DINHEIRO ? Mas existem setores na indústria que querem assinar a Alca a qualquer preço…
PIVA ? São três ou quatro setores que fazem pressão, como o têxtil. A maioria não pensa assim. Acho que o projeto apresentado pelo governo brasileiro traz riscos, mas criou um certo alívio. Mas os empresários precisam se envolver muito mais do que fizeram até agora. A Alca vai ser aquilo que sair da mesa de negociação. Imaginar que o governo sozinho tem todas as ferramentas e sabe o que a indústria precisa é um enorme risco.

DINHEIRO ? Em setembro o sr. deixa a Fiesp. Como está a entidade?
PIVA ? Acredito que fizemos um bom trabalho de reforma administrativa e reposicionamento político. A Fiesp é uma grande máquina, com orçamento de quase R$ 1 bilhão. Deixarei ao meu sucessor uma organização melhor.

DINHEIRO ? Por que o sr. decidiu apoiar a candidatura de Claúdio Vaz?
PIVA ? Em primeiro lugar porque a Fiesp precisa de uma pessoa com grande capacidade técnica de discussão. Em segundo, porque essa pessoa precisa conhecer a entidade. O Cláudio reúne as duas qualidades. Tenho muito respeito pelos outros candidatos, reconheço que são pessoas vencedoras nos segmentos em que atuam, mas estou muito seguro com a minha escolha. Acho que o Claúdio está melhor preparado para as grandes discussões que esperam a indústria nos próximos anos.
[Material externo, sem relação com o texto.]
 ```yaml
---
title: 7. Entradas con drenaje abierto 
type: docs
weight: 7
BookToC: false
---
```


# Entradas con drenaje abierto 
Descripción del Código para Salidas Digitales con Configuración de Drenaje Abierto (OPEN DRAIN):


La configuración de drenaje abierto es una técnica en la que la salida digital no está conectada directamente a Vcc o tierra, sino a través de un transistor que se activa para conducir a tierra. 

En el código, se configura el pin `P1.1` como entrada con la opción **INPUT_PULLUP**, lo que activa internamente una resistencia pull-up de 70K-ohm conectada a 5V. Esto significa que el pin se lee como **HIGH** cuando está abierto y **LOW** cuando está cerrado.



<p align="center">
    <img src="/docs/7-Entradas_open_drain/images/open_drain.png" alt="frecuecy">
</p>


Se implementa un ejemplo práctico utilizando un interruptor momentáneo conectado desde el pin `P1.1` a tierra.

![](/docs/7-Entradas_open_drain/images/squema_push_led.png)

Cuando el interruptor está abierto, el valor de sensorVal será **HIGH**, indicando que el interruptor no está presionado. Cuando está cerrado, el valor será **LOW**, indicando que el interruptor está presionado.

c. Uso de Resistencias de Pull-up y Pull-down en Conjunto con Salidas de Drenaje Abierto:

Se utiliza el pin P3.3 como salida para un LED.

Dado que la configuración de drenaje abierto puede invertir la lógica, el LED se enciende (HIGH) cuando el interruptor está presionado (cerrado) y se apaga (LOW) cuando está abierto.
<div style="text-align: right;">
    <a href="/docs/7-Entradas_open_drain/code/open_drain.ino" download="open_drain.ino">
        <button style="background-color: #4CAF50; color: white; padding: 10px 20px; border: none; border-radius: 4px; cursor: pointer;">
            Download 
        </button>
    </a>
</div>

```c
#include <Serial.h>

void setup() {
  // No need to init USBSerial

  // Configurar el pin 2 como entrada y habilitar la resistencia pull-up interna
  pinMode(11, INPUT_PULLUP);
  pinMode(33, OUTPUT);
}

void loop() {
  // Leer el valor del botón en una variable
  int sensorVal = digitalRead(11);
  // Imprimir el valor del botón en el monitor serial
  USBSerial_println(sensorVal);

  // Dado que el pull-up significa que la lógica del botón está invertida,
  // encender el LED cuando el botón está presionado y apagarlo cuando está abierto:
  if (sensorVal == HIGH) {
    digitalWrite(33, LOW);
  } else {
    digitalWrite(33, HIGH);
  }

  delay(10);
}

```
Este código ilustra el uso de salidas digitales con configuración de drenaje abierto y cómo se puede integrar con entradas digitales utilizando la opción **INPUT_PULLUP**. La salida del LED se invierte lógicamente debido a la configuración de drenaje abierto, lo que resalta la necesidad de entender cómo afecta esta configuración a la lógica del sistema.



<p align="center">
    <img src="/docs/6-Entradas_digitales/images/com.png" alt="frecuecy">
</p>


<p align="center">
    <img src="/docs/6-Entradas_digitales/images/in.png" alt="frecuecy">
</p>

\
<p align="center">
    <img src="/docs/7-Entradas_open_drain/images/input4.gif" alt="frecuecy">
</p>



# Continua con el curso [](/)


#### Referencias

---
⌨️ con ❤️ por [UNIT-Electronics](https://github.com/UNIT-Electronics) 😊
DINHEIRO ? Mas seu candidato não é mais empresário…
PIVA ? Como não? Ele é muito mais industrial do que os outros dois: um aluga imóveis e o outro é um executivo profissional. O Cláudio tem as aplicações dele como eu tenho as minhas. Minhas ações da Klabin renderam 400% em 2003 e ninguém fica falando que eu sou especulador. O Cláudio tem sociedade em três empreendimentos, embora não esteja à frente de nenhum deles. Ele é um sujeito que começou de baixo, com uma pequena empresa com seis funcionários. Quando vendeu, essa empresa tinha US$ 140 milhões de faturamento. Não sei de onde tiram que ele não é mais empresário. É um sujeito que conhece a indústria como poucos.

DINHEIRO ? O sr. tem pretensões políticas?
PIVA ? Não tenho nenhuma pretensão política. Muitos apostavam que eu me candidataria a prefeito de São Paulo e ficaram esperando até o último minuto para ver se eu me filiaria. Tenho um perfil mais privado. Quando terminar meu mandato quero conviver com a minha filha. Ela tem cinco anos e eu preciso levá-la à escola.